_Exercise description_. Set down each entry again exactly as written.

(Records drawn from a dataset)
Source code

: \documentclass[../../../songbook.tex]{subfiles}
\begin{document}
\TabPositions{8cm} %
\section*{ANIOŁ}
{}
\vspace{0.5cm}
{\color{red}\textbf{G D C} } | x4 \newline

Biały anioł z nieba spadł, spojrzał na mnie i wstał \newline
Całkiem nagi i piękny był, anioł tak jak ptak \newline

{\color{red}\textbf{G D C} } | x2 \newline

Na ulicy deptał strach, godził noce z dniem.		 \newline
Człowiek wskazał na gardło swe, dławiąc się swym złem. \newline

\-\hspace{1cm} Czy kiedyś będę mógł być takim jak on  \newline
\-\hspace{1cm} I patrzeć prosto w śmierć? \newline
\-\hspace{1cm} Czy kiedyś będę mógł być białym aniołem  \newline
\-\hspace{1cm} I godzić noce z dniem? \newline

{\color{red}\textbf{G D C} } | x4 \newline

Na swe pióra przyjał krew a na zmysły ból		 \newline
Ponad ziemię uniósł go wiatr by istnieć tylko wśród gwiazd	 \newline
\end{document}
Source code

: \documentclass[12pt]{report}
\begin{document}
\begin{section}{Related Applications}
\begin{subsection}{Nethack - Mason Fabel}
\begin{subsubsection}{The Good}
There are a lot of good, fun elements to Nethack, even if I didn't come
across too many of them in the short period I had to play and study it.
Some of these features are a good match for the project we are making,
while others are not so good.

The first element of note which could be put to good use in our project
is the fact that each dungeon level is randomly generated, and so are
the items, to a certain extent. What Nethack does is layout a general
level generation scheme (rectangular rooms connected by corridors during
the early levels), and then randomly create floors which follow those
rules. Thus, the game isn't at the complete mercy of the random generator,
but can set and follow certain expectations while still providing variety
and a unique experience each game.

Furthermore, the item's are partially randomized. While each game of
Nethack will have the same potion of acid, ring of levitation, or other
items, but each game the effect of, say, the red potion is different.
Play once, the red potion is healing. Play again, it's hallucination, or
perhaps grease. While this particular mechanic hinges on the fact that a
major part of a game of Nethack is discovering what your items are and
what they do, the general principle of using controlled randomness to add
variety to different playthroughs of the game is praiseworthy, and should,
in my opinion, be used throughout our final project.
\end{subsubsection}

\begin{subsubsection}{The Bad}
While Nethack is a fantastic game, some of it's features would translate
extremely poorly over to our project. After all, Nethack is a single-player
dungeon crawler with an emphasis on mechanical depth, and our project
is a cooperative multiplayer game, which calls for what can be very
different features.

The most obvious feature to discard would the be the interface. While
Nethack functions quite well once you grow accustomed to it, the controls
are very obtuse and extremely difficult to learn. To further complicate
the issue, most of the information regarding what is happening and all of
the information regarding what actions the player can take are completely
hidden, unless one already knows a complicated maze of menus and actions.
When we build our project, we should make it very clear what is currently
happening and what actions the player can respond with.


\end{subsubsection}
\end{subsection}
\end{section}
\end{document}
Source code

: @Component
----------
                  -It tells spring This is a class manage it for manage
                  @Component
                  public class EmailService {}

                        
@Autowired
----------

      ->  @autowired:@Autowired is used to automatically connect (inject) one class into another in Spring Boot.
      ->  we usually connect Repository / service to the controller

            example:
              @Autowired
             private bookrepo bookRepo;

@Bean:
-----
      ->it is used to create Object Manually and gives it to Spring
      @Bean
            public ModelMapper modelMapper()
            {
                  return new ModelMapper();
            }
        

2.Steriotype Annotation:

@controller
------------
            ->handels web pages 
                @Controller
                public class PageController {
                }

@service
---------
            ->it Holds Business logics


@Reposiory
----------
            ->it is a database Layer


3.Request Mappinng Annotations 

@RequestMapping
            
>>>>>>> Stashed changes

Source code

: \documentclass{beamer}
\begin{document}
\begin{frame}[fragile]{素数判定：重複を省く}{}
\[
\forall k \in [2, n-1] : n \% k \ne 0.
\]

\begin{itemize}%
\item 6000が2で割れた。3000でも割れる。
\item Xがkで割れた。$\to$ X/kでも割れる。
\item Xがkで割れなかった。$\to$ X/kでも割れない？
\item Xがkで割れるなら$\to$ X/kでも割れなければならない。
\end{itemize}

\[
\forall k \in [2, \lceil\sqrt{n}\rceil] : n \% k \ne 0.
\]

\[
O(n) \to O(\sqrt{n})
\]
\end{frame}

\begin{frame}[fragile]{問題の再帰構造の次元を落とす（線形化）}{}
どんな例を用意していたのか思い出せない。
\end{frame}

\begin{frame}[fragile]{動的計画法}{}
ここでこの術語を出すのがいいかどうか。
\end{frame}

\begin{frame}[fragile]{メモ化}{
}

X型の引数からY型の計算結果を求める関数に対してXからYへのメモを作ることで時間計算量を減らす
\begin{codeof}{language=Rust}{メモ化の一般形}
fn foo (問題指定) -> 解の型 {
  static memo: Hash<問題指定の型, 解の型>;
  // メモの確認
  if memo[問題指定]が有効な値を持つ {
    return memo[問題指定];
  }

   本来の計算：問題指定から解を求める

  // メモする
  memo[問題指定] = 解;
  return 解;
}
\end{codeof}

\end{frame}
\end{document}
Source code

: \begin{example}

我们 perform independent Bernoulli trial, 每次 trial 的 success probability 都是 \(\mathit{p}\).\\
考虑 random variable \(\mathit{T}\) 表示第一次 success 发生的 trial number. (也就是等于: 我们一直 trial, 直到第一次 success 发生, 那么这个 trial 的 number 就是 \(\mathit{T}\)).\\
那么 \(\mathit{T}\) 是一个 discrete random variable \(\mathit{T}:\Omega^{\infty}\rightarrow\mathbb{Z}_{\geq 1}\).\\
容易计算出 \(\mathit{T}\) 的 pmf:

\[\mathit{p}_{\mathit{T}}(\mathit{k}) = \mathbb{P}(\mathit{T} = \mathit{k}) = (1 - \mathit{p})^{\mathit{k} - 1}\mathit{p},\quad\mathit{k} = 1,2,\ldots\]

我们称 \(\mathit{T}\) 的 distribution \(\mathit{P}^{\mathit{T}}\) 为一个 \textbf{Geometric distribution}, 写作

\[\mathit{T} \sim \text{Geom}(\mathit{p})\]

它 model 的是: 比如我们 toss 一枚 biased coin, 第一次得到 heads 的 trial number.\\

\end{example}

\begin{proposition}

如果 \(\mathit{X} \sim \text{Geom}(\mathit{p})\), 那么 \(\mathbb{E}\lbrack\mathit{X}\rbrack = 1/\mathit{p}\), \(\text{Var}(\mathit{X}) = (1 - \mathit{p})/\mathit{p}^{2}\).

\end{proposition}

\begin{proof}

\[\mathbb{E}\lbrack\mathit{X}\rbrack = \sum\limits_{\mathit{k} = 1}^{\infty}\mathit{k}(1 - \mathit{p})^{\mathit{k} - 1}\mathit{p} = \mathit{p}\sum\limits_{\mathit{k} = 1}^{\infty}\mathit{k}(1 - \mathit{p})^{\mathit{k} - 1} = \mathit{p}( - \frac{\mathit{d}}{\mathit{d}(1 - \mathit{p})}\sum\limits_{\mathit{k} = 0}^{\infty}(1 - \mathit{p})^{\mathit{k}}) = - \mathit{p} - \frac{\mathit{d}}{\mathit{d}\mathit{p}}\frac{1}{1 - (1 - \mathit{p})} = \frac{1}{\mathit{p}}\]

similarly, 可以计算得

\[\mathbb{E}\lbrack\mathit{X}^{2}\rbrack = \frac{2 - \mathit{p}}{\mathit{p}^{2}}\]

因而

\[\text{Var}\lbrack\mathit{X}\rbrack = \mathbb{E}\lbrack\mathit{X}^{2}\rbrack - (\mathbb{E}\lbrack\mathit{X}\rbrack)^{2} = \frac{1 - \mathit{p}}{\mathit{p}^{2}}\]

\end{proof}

_Answer_.
Source code

: \documentclass[../../../songbook.tex]{subfiles}
\begin{document}
\TabPositions{8cm} %
\section*{ANIOŁ}
{}
\vspace{0.5cm}
{\color{red}\textbf{G D C} } | x4 \newline

Biały anioł z nieba spadł, spojrzał na mnie i wstał \newline
Całkiem nagi i piękny był, anioł tak jak ptak \newline

{\color{red}\textbf{G D C} } | x2 \newline

Na ulicy deptał strach, godził noce z dniem.		 \newline
Człowiek wskazał na gardło swe, dławiąc się swym złem. \newline

\-\hspace{1cm} Czy kiedyś będę mógł być takim jak on  \newline
\-\hspace{1cm} I patrzeć prosto w śmierć? \newline
\-\hspace{1cm} Czy kiedyś będę mógł być białym aniołem  \newline
\-\hspace{1cm} I godzić noce z dniem? \newline

{\color{red}\textbf{G D C} } | x4 \newline

Na swe pióra przyjał krew a na zmysły ból		 \newline
Ponad ziemię uniósł go wiatr by istnieć tylko wśród gwiazd	 \newline
\end{document}
Source code

: \documentclass[12pt]{report}
\begin{document}
\begin{section}{Related Applications}
\begin{subsection}{Nethack - Mason Fabel}
\begin{subsubsection}{The Good}
There are a lot of good, fun elements to Nethack, even if I didn't come
across too many of them in the short period I had to play and study it.
Some of these features are a good match for the project we are making,
while others are not so good.

The first element of note which could be put to good use in our project
is the fact that each dungeon level is randomly generated, and so are
the items, to a certain extent. What Nethack does is layout a general
level generation scheme (rectangular rooms connected by corridors during
the early levels), and then randomly create floors which follow those
rules. Thus, the game isn't at the complete mercy of the random generator,
but can set and follow certain expectations while still providing variety
and a unique experience each game.

Furthermore, the item's are partially randomized. While each game of
Nethack will have the same potion of acid, ring of levitation, or other
items, but each game the effect of, say, the red potion is different.
Play once, the red potion is healing. Play again, it's hallucination, or
perhaps grease. While this particular mechanic hinges on the fact that a
major part of a game of Nethack is discovering what your items are and
what they do, the general principle of using controlled randomness to add
variety to different playthroughs of the game is praiseworthy, and should,
in my opinion, be used throughout our final project.
\end{subsubsection}

\begin{subsubsection}{The Bad}
While Nethack is a fantastic game, some of it's features would translate
extremely poorly over to our project. After all, Nethack is a single-player
dungeon crawler with an emphasis on mechanical depth, and our project
is a cooperative multiplayer game, which calls for what can be very
different features.

The most obvious feature to discard would the be the interface. While
Nethack functions quite well once you grow accustomed to it, the controls
are very obtuse and extremely difficult to learn. To further complicate
the issue, most of the information regarding what is happening and all of
the information regarding what actions the player can take are completely
hidden, unless one already knows a complicated maze of menus and actions.
When we build our project, we should make it very clear what is currently
happening and what actions the player can respond with.


\end{subsubsection}
\end{subsection}
\end{section}
\end{document}
Source code

: @Component
----------
                  -It tells spring This is a class manage it for manage
                  @Component
                  public class EmailService {}

                        
@Autowired
----------

      ->  @autowired:@Autowired is used to automatically connect (inject) one class into another in Spring Boot.
      ->  we usually connect Repository / service to the controller

            example:
              @Autowired
             private bookrepo bookRepo;

@Bean:
-----
      ->it is used to create Object Manually and gives it to Spring
      @Bean
            public ModelMapper modelMapper()
            {
                  return new ModelMapper();
            }
        

2.Steriotype Annotation:

@controller
------------
            ->handels web pages 
                @Controller
                public class PageController {
                }

@service
---------
            ->it Holds Business logics


@Reposiory
----------
            ->it is a database Layer


3.Request Mappinng Annotations 

@RequestMapping
            
>>>>>>> Stashed changes

Source code

: \documentclass{beamer}
\begin{document}
\begin{frame}[fragile]{素数判定：重複を省く}{}
\[
\forall k \in [2, n-1] : n \% k \ne 0.
\]

\begin{itemize}%
\item 6000が2で割れた。3000でも割れる。
\item Xがkで割れた。$\to$ X/kでも割れる。
\item Xがkで割れなかった。$\to$ X/kでも割れない？
\item Xがkで割れるなら$\to$ X/kでも割れなければならない。
\end{itemize}

\[
\forall k \in [2, \lceil\sqrt{n}\rceil] : n \% k \ne 0.
\]

\[
O(n) \to O(\sqrt{n})
\]
\end{frame}

\begin{frame}[fragile]{問題の再帰構造の次元を落とす（線形化）}{}
どんな例を用意していたのか思い出せない。
\end{frame}

\begin{frame}[fragile]{動的計画法}{}
ここでこの術語を出すのがいいかどうか。
\end{frame}

\begin{frame}[fragile]{メモ化}{
}

X型の引数からY型の計算結果を求める関数に対してXからYへのメモを作ることで時間計算量を減らす
\begin{codeof}{language=Rust}{メモ化の一般形}
fn foo (問題指定) -> 解の型 {
  static memo: Hash<問題指定の型, 解の型>;
  // メモの確認
  if memo[問題指定]が有効な値を持つ {
    return memo[問題指定];
  }

   本来の計算：問題指定から解を求める

  // メモする
  memo[問題指定] = 解;
  return 解;
}
\end{codeof}

\end{frame}
\end{document}
Source code

: \begin{example}

我们 perform independent Bernoulli trial, 每次 trial 的 success probability 都是 \(\mathit{p}\).\\
考虑 random variable \(\mathit{T}\) 表示第一次 success 发生的 trial number. (也就是等于: 我们一直 trial, 直到第一次 success 发生, 那么这个 trial 的 number 就是 \(\mathit{T}\)).\\
那么 \(\mathit{T}\) 是一个 discrete random variable \(\mathit{T}:\Omega^{\infty}\rightarrow\mathbb{Z}_{\geq 1}\).\\
容易计算出 \(\mathit{T}\) 的 pmf:

\[\mathit{p}_{\mathit{T}}(\mathit{k}) = \mathbb{P}(\mathit{T} = \mathit{k}) = (1 - \mathit{p})^{\mathit{k} - 1}\mathit{p},\quad\mathit{k} = 1,2,\ldots\]

我们称 \(\mathit{T}\) 的 distribution \(\mathit{P}^{\mathit{T}}\) 为一个 \textbf{Geometric distribution}, 写作

\[\mathit{T} \sim \text{Geom}(\mathit{p})\]

它 model 的是: 比如我们 toss 一枚 biased coin, 第一次得到 heads 的 trial number.\\

\end{example}

\begin{proposition}

如果 \(\mathit{X} \sim \text{Geom}(\mathit{p})\), 那么 \(\mathbb{E}\lbrack\mathit{X}\rbrack = 1/\mathit{p}\), \(\text{Var}(\mathit{X}) = (1 - \mathit{p})/\mathit{p}^{2}\).

\end{proposition}

\begin{proof}

\[\mathbb{E}\lbrack\mathit{X}\rbrack = \sum\limits_{\mathit{k} = 1}^{\infty}\mathit{k}(1 - \mathit{p})^{\mathit{k} - 1}\mathit{p} = \mathit{p}\sum\limits_{\mathit{k} = 1}^{\infty}\mathit{k}(1 - \mathit{p})^{\mathit{k} - 1} = \mathit{p}( - \frac{\mathit{d}}{\mathit{d}(1 - \mathit{p})}\sum\limits_{\mathit{k} = 0}^{\infty}(1 - \mathit{p})^{\mathit{k}}) = - \mathit{p} - \frac{\mathit{d}}{\mathit{d}\mathit{p}}\frac{1}{1 - (1 - \mathit{p})} = \frac{1}{\mathit{p}}\]

similarly, 可以计算得

\[\mathbb{E}\lbrack\mathit{X}^{2}\rbrack = \frac{2 - \mathit{p}}{\mathit{p}^{2}}\]

因而

\[\text{Var}\lbrack\mathit{X}\rbrack = \mathbb{E}\lbrack\mathit{X}^{2}\rbrack - (\mathbb{E}\lbrack\mathit{X}\rbrack)^{2} = \frac{1 - \mathit{p}}{\mathit{p}^{2}}\]

\end{proof}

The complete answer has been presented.